• Assigned task: The expected result is the material below, reproduced exactly from its first line through the line containing "U_L U_L^\dagger \\".
◆ ◆ ◆
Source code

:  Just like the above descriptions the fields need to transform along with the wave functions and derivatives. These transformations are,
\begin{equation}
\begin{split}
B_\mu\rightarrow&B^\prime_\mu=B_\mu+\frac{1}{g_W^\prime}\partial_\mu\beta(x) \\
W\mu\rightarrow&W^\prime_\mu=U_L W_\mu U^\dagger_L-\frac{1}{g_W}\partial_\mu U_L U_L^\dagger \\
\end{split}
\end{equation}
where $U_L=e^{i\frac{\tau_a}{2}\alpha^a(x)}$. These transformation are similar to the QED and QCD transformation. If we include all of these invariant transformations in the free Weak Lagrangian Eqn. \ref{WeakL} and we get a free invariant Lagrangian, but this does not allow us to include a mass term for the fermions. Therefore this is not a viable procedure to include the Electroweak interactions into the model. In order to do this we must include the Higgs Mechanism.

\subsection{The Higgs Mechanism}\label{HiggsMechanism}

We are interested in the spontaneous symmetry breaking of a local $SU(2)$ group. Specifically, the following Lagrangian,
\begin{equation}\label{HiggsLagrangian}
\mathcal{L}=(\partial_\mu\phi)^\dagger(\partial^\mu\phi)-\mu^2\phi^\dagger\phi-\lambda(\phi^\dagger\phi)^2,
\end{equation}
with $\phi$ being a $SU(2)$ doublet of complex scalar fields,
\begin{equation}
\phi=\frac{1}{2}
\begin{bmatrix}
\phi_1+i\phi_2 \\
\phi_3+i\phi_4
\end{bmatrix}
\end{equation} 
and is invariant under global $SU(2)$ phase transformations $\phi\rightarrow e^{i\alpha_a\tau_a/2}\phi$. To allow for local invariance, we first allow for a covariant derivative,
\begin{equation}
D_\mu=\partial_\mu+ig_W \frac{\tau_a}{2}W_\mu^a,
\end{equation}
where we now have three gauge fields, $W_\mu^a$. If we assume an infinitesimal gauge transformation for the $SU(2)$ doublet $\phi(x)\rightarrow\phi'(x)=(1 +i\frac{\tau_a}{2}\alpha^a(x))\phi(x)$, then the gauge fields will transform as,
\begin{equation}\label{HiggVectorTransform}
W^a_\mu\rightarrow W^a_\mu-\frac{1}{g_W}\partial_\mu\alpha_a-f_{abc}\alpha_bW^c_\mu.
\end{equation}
◆ ◆ ◆
• Expected answer:
Source code

:  Just like the above descriptions the fields need to transform along with the wave functions and derivatives. These transformations are,
\begin{equation}
\begin{split}
B_\mu\rightarrow&B^\prime_\mu=B_\mu+\frac{1}{g_W^\prime}\partial_\mu\beta(x) \\
W\mu\rightarrow&W^\prime_\mu=U_L W_\mu U^\dagger_L-\frac{1}{g_W}\partial_\mu U_L U_L^\dagger \\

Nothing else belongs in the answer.